In the first three posts of this series, I’ve argued that the engineer’s role is shifting from how to what — from writing implementation syntax to owning design intent. I’ve shown that the model you choose matters enormously, and that even frontier models can be dangerously permissive when it comes to hardware safety rules.

All of that raises a question: if the engineer’s job is increasingly about intent rather than implementation, where does that intent actually live?

The answer, I believe, is the spec. And I mean something very specific by that — not the 200-page PDF that sits in a SharePoint folder and nobody reads after kickoff.

How specs actually work (and don’t)

Let’s be honest about what happens in most chip design organizations.

The project starts with a spec — an ERS, a microarchitecture document, sometimes a full chip-level specification. The team writes it carefully. It describes the major blocks, the interfaces, the register map, the performance targets. Often there’s a numbered feature list: FR-001 through FR-247, each describing a capability the chip must have. The document gets reviewed, signed off, maybe even blessed by the system architect.

Then reality sets in.

The design starts before the spec is complete — it has to, because the schedule demands it. Engineers begin writing RTL for the blocks they understand well enough, while the spec for the trickier parts is still being debated. As the RTL takes shape, edge cases surface that the spec didn’t anticipate. The engineer makes a judgment call, writes the code, and moves on. Maybe they update the spec. More often they don’t — they’re under pressure to hit a milestone, and updating the document feels like overhead.

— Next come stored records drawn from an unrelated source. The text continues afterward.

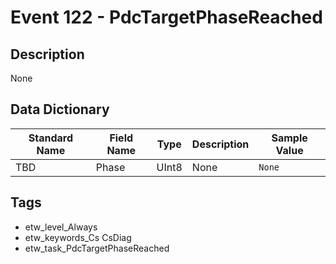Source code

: # Event 122 - PdcTargetPhaseReached

## Description
None

## Data Dictionary
|Standard Name|Field Name|Type|Description|Sample Value|
|---|---|---|---|---|
|TBD|Phase|UInt8|None|`None`|

## Tags
* etw_level_Always
* etw_keywords_Cs CsDiag
* etw_task_PdcTargetPhaseReached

Week by week, the gap widens. The RTL evolves, the spec doesn’t. By mid-project, the spec describes a chip that no longer exists. By tape-out, the RTL is the spec — the document is an artifact of the past, and everyone knows it.

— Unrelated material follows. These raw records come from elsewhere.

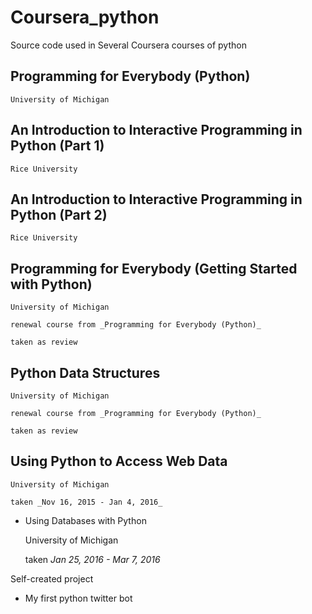 # Coursera_python

Source code used in Several Coursera courses of python

## Programming for Everybody (Python)

    University of Michigan

## An Introduction to Interactive Programming in Python (Part 1)

    Rice University

## An Introduction to Interactive Programming in Python (Part 2)

    Rice University
    
## Programming for Everybody (Getting Started with Python)
    
    University of Michigan
    
    renewal course from _Programming for Everybody (Python)_
    
    taken as review
    
## Python Data Structures

    University of Michigan
    
    renewal course from _Programming for Everybody (Python)_
    
    taken as review    

## Using Python to Access Web Data

    University of Michigan

    taken _Nov 16, 2015 - Jan 4, 2016_ 

* Using Databases with Python

    University of Michigan

    taken _Jan 25, 2016 - Mar 7, 2016_ 

Self-created project

* My first python twitter bot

Now consider what happens on the verification side.

The DV team starts from the spec too — they build testbenches, write checkers, define coverage models based on the numbered feature list. But as simulation runs uncover mismatches, a subtle drift begins. When the RTL doesn’t match the testbench, the team has to decide: is the RTL wrong, or is the testbench wrong? In theory, you go back to the spec and check. In practice — especially when the spec is stale — the team uses their engineering judgment to determine which side is correct and fixes the other. The testbench gets adjusted to match the RTL, or the RTL gets adjusted to match the testbench. The engineers are making the right call based on their understanding of the design. But the spec is no longer the arbiter — and nobody updates it with the decision.

The result is a design with 100% code coverage, 100% toggle coverage, comprehensive functional coverage. The verification team has demonstrated, exhaustively, that they have a perfectly working coffee machine.

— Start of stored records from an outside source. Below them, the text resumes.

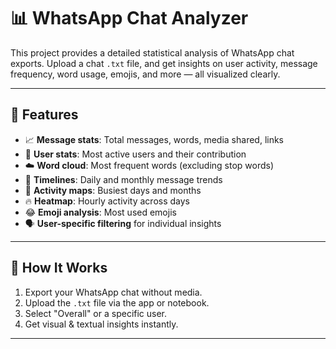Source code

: # 📊 WhatsApp Chat Analyzer

This project provides a detailed statistical analysis of WhatsApp chat exports. Upload a chat `.txt` file, and get insights on user activity, message frequency, word usage, emojis, and more — all visualized clearly.

---

## 🚀 Features

- 📈 **Message stats**: Total messages, words, media shared, links
- 👤 **User stats**: Most active users and their contribution
- ☁️ **Word cloud**: Most frequent words (excluding stop words)
- 📅 **Timelines**: Daily and monthly message trends
- 📆 **Activity maps**: Busiest days and months
- 🔥 **Heatmap**: Hourly activity across days
- 😂 **Emoji analysis**: Most used emojis
- 🗣️ **User-specific filtering** for individual insights

---

## 🧠 How It Works

1. Export your WhatsApp chat without media.
2. Upload the `.txt` file via the app or notebook.
3. Select "Overall" or a specific user.
4. Get visual & textual insights instantly.

---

Except the spec called for a dishwasher.

This isn’t a failure of engineering talent. It’s a failure of methodology. The spec was supposed to be the source of truth, but it became a historical document the moment the first engineer made an undocumented judgment call. Everything downstream — RTL, verification, constraints, signoff — lost its anchor.

This has been tolerable for decades because the engineer who wrote the spec also wrote the RTL. The intent lived in their head, even when it didn’t live in the document. The spec was communication — a way to tell other people what you were building. If it was ambiguous, the same brain disambiguated it in real time.

AI breaks this model.

Why ambiguity becomes bugs

When an AI generates RTL from a spec, the ambiguity that a human engineer would resolve through experience and domain knowledge becomes a design decision made by the model. And the model will make a decision — it won’t stop and ask. It will pick the interpretation that seems most likely based on its training data, produce syntactically correct code, and move on.

Sometimes that interpretation will be right. Sometimes it won’t. And the failure mode is the worst kind: the output looks correct. It compiles, it simulates, it passes the tests you thought to write. The ambiguity in the spec became a silent assumption in the RTL, and unless someone catches it in review, it ships.

This is not a theoretical concern. Here’s one I’ve seen play out: a spec says “the register shall support both software write and hardware write.” It doesn’t say who wins when both write on the same cycle. The designer — human or AI — makes a choice. Maybe hardware wins, because that’s what their experience suggests. The RTL is clean, the register works, the block passes verification.

Six months later, the firmware team discovers that their writes to this register occasionally don’t stick. They file a bug. The verification team can’t reproduce it in their testbench, because their tests never happened to hit the simultaneous-write corner case.

And this isn’t a failure of verification effort. Simultaneous write scenarios of this kind are notoriously difficult to hit in simulation — even with constrained-random. Without an explicit constraint targeting that exact cycle-level overlap between the SW write and the HW write, a random stimulus generator may never produce it within any practical simulation budget. But nobody wrote that constraint, because nobody knew there was a decision to test. The spec said “shall support both” — which a coverage model dutifully marks as satisfied the first time either path fires. The corner case was invisible to verification not because the testbench was weak, but because the spec never defined it as a corner case at all.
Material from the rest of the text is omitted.